Ahead of Opening Day, the soon-to-be-former Cleveland Indians announced Wednesday that Native American headdresses and face paint would be banned from their 2021 home games at Progressive Field.

The team made the changes as part of their fan dress policy, which states that “headdresses and face paint styled in a way that references or appropriates American Indian cultures and traditions… inappropriate or offensive images, words, dress, or face paint must be covered or removed, and failure to do so may constitute grounds for ejection or refusal of admission,” the Associated Press reported.

However, fans will still be allowed to wear Indians clothing that features the team’s former mascot Chief Wahoo, which the team phased out and ultimately eliminated in recent seasons.

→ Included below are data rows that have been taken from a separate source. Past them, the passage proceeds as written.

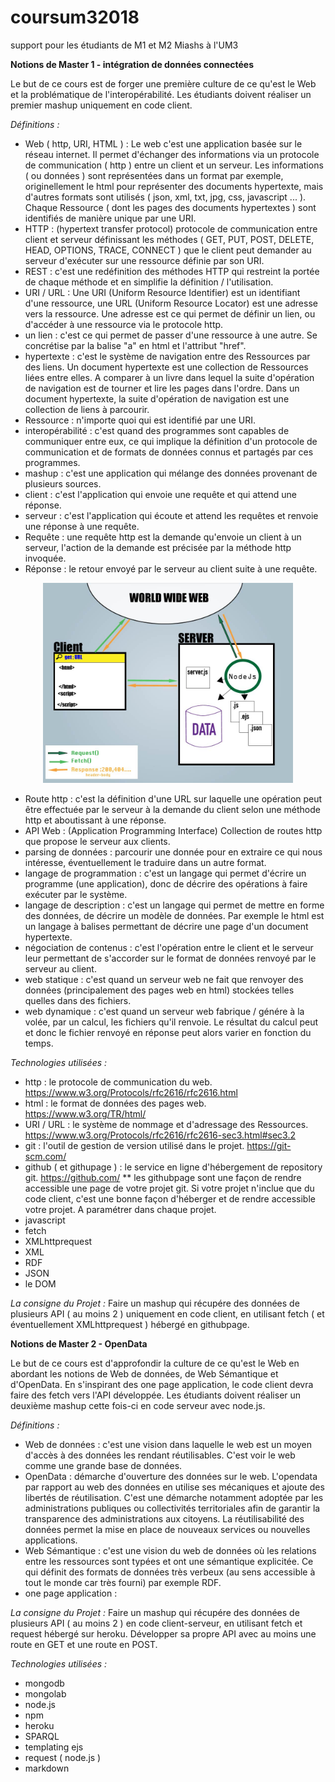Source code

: # coursum32018
support pour les étudiants de M1 et M2 Miashs à l'UM3 

**Notions de Master 1 - intégration de données connectées**

Le but de ce cours est de forger une première culture de ce qu'est le Web et la problématique de l'interopérabilité.
Les étudiants doivent réaliser un premier mashup uniquement en code client.

_Définitions :_

* Web ( http, URI, HTML ) : Le web c'est une application basée sur le réseau internet. Il permet d'échanger des informations via un protocole de communication ( http ) entre un client et un serveur. Les informations ( ou données ) sont représentées dans un format par exemple, originellement le html pour représenter des documents hypertexte, mais d'autres formats sont utilisés ( json, xml, txt, jpg, css, javascript ... ). Chaque Ressource ( dont les pages des documents hypertextes ) sont identifiés de manière unique par une URI.
* HTTP : (hypertext transfer protocol) protocole de communication entre client et serveur définissant les méthodes ( GET, PUT, POST, DELETE, HEAD, OPTIONS, TRACE, CONNECT ) que le client peut demander au serveur d'exécuter sur une ressource définie par son URI.  
* REST : c'est une redéfinition des méthodes HTTP qui restreint la portée de chaque méthode et en simplifie la définition / l'utilisation.
* URI / URL : Une URI (Uniform Resource Identifier) est un identifiant d'une ressource, une URL (Uniform Resource Locator) est une adresse vers la ressource. Une adresse est ce qui permet de définir un lien, ou d'accéder à une ressource via le protocole http. 
* un lien : c'est ce qui permet de passer d'une ressource à une autre. Se concrétise par la balise "a" en html et l'attribut "href".
* hypertexte : c'est le système de navigation entre des Ressources par des liens. Un document hypertexte est une collection de Ressources liées entre elles. A comparer à un livre dans lequel la suite d'opération de navigation est de tourner et lire les pages dans l'ordre. Dans un document hypertexte, la suite d'opération de navigation est une collection de liens à parcourir. 
* Ressource : n'importe quoi qui est identifié par une URI.
* interopérabilité : c'est quand des programmes sont capables de communiquer entre eux, ce qui implique la définition d'un protocole de communication et de formats de données connus et partagés par ces programmes.
* mashup : c'est une application qui mélange des données provenant de plusieurs sources.
* client : c'est l'application qui envoie une requête et qui attend une réponse.
* serveur : c'est l'application qui écoute et attend les requêtes et renvoie une réponse à une requête.
* Requête : une requête http est la demande qu'envoie un client à un serveur, l'action de la demande est précisée par la méthode http invoquée.
* Réponse : le retour envoyé par le serveur au client suite à une requête.
<p align="center">
<img src="/schemaS-C.jpg" width="400" margin:>
</p>

* Route http : c'est la définition d'une URL sur laquelle une opération peut être effectuée par le serveur à la demande du client selon une méthode http et aboutissant à une réponse.
* API Web : (Application Programming Interface) Collection de routes http que propose le serveur aux clients. 
* parsing de données : parcourir une donnée pour en extraire ce qui nous intéresse, éventuellement le traduire dans un autre format.
* langage de programmation : c'est un langage qui permet d'écrire un programme (une application), donc de décrire des opérations à faire exécuter par le système.
* langage de description : c'est un langage qui permet de mettre en forme des données, de décrire un modèle de données. Par exemple le html est un langage à balises permettant de décrire une page d'un document hypertexte.
* négociation de contenus : c'est l'opération entre le client et le serveur leur permettant de s'accorder sur le format de données renvoyé par le serveur au client.
* web statique : c'est quand un serveur web ne fait que renvoyer des données (principalement des pages web en html) stockées telles quelles dans des fichiers. 
* web dynamique : c'est quand un serveur web fabrique / génére à la volée, par un calcul, les fichiers qu'il renvoie. Le résultat du calcul peut et donc le fichier renvoyé en réponse peut alors varier en fonction du temps. 

_Technologies utilisées :_

* http : le protocole de communication du web. https://www.w3.org/Protocols/rfc2616/rfc2616.html
* html : le format de données des pages web. https://www.w3.org/TR/html/
* URI / URL : le système de nommage et d'adressage des Ressources. https://www.w3.org/Protocols/rfc2616/rfc2616-sec3.html#sec3.2
* git : l'outil de gestion de version utilisé dans le projet. https://git-scm.com/
* github ( et githupage ) : le service en ligne d'hébergement de repository git. https://github.com/
** les githubpage sont une façon de rendre accessible une page de votre projet git. Si votre projet n'inclue que du code client, c'est une bonne façon d'héberger et de rendre accessible votre projet. A paramétrer dans chaque projet.
* javascript
* fetch
* XMLhttprequest
* XML
* RDF
* JSON
* le DOM

_La consigne du Projet :_
Faire un mashup qui récupére des données de plusieurs API ( au moins 2 ) uniquement en code client, en utilisant fetch ( et éventuellement XMLhttprequest ) hébergé en githubpage.

**Notions de Master 2 - OpenData**

Le but de ce cours est d'approfondir la culture de ce qu'est le Web en abordant les notions de Web de données, de Web Sémantique et d'OpenData. En s'inspirant des one page application, le code client devra faire des fetch vers l'API développée.
Les étudiants doivent réaliser un deuxième mashup cette fois-ci en code serveur avec node.js.

_Définitions :_

* Web de données : c'est une vision dans laquelle le web est un moyen d'accès à des données les rendant réutilisables. C'est voir le web comme une grande base de données.
* OpenData : démarche d'ouverture des données sur le web. L'opendata par rapport au web des données en utilise ses mécaniques et ajoute des libertés de réutilisation. C'est une démarche notamment adoptée par les administrations publiques ou collectivités territoriales afin de garantir la transparence des administrations aux citoyens. La réutilisabilité des données permet la mise en place de nouveaux services ou nouvelles applications.
* Web Sémantique : c'est une vision du web de données où les relations entre les ressources sont typées et ont une sémantique explicitée. Ce qui définit des formats de données très verbeux (au sens accessible à tout le monde car très fourni) par exemple RDF. 
* one page application : 

_La consigne du Projet :_
Faire un mashup qui récupére des données de plusieurs API ( au moins 2 ) en code client-serveur, en utilisant fetch et request hébergé sur heroku.
Développer sa propre API avec au moins une route en GET et une route en POST.

_Technologies utilisées :_

* mongodb
* mongolab
* node.js
* npm
* heroku
* SPARQL
* templating ejs
* request ( node.js )
* markdown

The Kansas City Chiefs, another sports team that used Native American iconography, previously announced a similar ban on headdresses and face paint in 2020.

In December 2020, after decades of outcry from both Native American groups and baseball fans, the Cleveland franchise announced that they would finally drop the Indians team name, which had been in place since 1915. The name change won’t take effect until the 2022 season at the earliest, making 2021 potentially the “Indians”s final season.


While some Cleveland fans have lobbied for the team to become the “Tribe” — the team’s nickname — owner Paul Dolan previously stated that the new name won’t have “Native American themes or connotations to it”; oddsmakers have the Cleveland Spiders — a revival of a turn-of-the-20th century baseball team — as the current favorite.

The soon-to-be-former Indians would join the now Washington Football Team — and, before them, the University of North Dakota Fighting Sioux — in changing team names and logos that were racially insensitive toward Native Americans and indigenous people.